Let $m$ be a real number. On a plane with the coordinate system, in which the origin is denoted by O, consider the parabola $y = x^2$ and the two points on it,

$$\mathrm{A}(a,\, ma+1), \quad \mathrm{B}(b,\, mb+1) \quad (a < 0 < b)$$

(1) The $x$-coordinates $a$ and $b$ of the two points A and B can be expressed in terms of $m$ as

$$a = \frac{m - \sqrt{D}}{\mathbf{A}}, \quad b = \frac{m + \sqrt{D}}{\mathbf{B}},$$

where the expression $D$ is

$$D = m^2 + \mathbf{C}.$$

(2) Let the coordinates of the point of intersection of the segment AB and the $y$-axis be denoted by $(0, c)$. Then $c = \mathbf{D}$.
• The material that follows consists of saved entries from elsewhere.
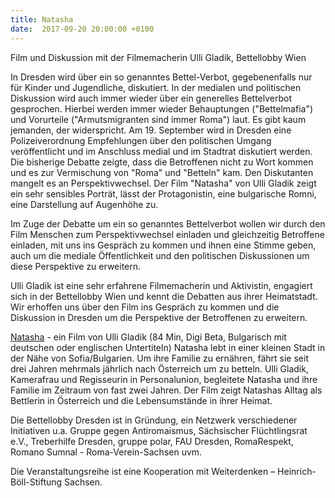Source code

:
 ```yaml
---
title: Natasha
date:  2017-09-20 20:00:00 +0100
---
```


Film und Diskussion mit der Filmemacherin Ulli Gladik, Bettellobby Wien



In Dresden wird über ein so genanntes Bettel-Verbot, gegebenenfalls nur für Kinder und Jugendliche, diskutiert. In der medialen
und politischen Diskussion wird auch immer wieder über ein generelles Bettelverbot gesprochen. Hierbei werden immer wieder
Behauptungen ("Bettelmafia") und Vorurteile ("Armutsmigranten sind immer Roma") laut. Es gibt kaum jemanden, der widerspricht.
Am 19. September wird in Dresden eine Polizeiverordnung Empfehlungen über den politischen Umgang veröffentlicht und im Anschluss
medial und im Stadtrat diskutiert werden. Die bisherige Debatte zeigte, dass die Betroffenen nicht zu Wort kommen und es zur
Vermischung von "Roma" und "Betteln" kam. Den Diskutanten mangelt es an Perspektivwechsel. Der Film "Natasha" von Ulli Gladik
zeigt ein sehr sensibles Porträt, lässt der Protagonistin, eine bulgarische Romni, eine Darstellung auf Augenhöhe zu.


Im Zuge der Debatte um ein so genanntes Bettelverbot wollen wir durch den Film Menschen zum Perspektivwechsel einladen und
gleichzeitig Betroffene einladen, mit uns ins Gespräch zu kommen und ihnen eine Stimme geben, auch um die mediale Öffentlichkeit
und den politischen Diskussionen um diese Perspektive zu erweitern.


Ulli Gladik ist eine sehr erfahrene Filmemacherin und Aktivistin, engagiert sich in der Bettellobby Wien und kennt die Debatten
aus ihrer Heimatstadt. Wir erhoffen uns über den Film ins Gespräch zu kommen und die Diskussion in Dresden um die Perspektive
der Betroffenen zu erweitern.


<a href="http://www.natasha-der-film.at/?nID">Natasha</a> - ein Film von Ulli Gladik
(84 Min, Digi Beta, Bulgarisch mit deutschen oder englischen Untertiteln)
Natasha lebt in einer kleinen Stadt in der Nähe von Sofia/Bulgarien. Um ihre Familie zu ernähren, fährt sie seit drei Jahren
mehrmals jährlich nach Österreich um zu betteln. Ulli Gladik, Kamerafrau und Regisseurin in Personalunion, begleitete Natasha
und ihre Familie im Zeitraum von fast zwei Jahren. Der Film zeigt Natashas Alltag als Bettlerin in Österreich und die Lebensumstände
in ihrer Heimat.


Die Bettellobby Dresden ist in Gründung, ein Netzwerk verschiedener Initiativen u.a. Gruppe gegen Antiromaismus, Sächsischer
Flüchtlingsrat e.V., Treberhilfe Dresden, gruppe polar, FAU Dresden, RomaRespekt, Romano Sumnal - Roma-Verein-Sachsen uvm.


Die Veranstaltungsreihe ist eine Kooperation mit Weiterdenken – Heinrich-Böll-Stiftung Sachsen.

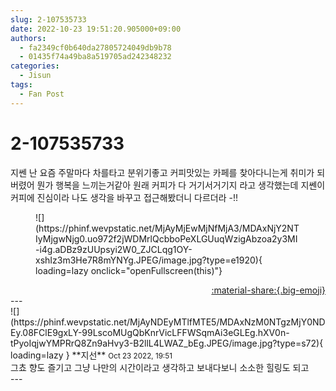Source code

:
 ```yaml
---
slug: 2-107535733
date: 2022-10-23 19:51:20.905000+09:00
authors:
  - fa2349cf0b640da27805724049db9b78
  - 01435f74a49ba8a519705ad242348232
categories:
  - Jisun
tags:
  - Fan Post
---
```


# 2-107535733

<div class="post-container" markdown="1">
<div class="content-container md-sidebar__scrollwrap" markdown="1">

지쎈 난 요즘 주말마다 차를타고 분위기좋고 커피맛있는 카페를 찾아다니는게 취미가 되버렸어 뭔가 행복을 느끼는거같아 원래 커피가 다 거기서거기지 라고 생각했는데 지쎈이 커피에 진심이라 나도 생각을 바꾸고 접근해봤더니 다르더라 -!! <br>
<figure markdown="1">
![](https://phinf.wevpstatic.net/MjAyMjEwMjNfMjA3/MDAxNjY2NTIyMjgwNjg0.uo972f2jWDMrlQcbboPeXLGUuqWzigAbzoa2y3MI-i4g.aDBz9zUUpsyi2W0_ZJCLqg1OY-xshIz3m3He7R8mYNYg.JPEG/image.jpg?type=e1920){ loading=lazy onclick="openFullscreen(this)"}
</figure>


</div>
</div>

<div style="text-align: right;" markdown="1">
<a href="https://weverse.io/fromis9/fanpost/2-107535733" style="text-align: right;">:material-share:{.big-emoji}</a>
</div>
---

<div class="comments-container md-sidebar__scrollwrap" markdown="1">
<div class="comment" markdown="1">
<div class='id-container' markdown="1">
![](https://phinf.wevpstatic.net/MjAyNDEyMTlfMTE5/MDAxNzM0NTgzMjY0NDEy.08FClE9gxLY-99LscoMUgQbKnrVicLFFWSqmAi3eGLEg.hXV0n-tPyoIqjwYMPRrQ8Zn9aHvy3-B2llL4LWAZ_bEg.JPEG/image.jpg?type=s72){ loading=lazy }
**<span class="artist">지선</span>** <small>Oct 23 2022, 19:51</small><br>
</div>
<div class='comment-body' markdown="1">
그쵸 향도 즐기고 그냥 나만의 시간이라고 생각하고 보내다보니 소소한 힐링도 되고
</div>
</div>
</div>
---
(3) Further, when the area $S$ of the triangle OAB with the three vertices O, A and B is expressed in terms of $a$ and $b$, we have

$$S = \frac{1}{2}\mathbf{E},$$

where $E$ is the appropriate choice from among (0) $\sim$ (5).\\
(0) $a + b$\\
(1) $a - b$\\
(2) $b - a$\\
(3) $a^2 + b^2$\\
(4) $a^2 - b^2$\\
(5) $b^2 - a^2$

Also, when $S$ is represented in terms of $m$, we have

$$S = \frac{\mathbf{F}}{\mathbf{G}} \sqrt{m^2 + \mathbf{H}}.$$

Hence the value of $S$ is minimalized when $m = \mathbf{I}$, and its minimum value is $S = \mathbf{J}$.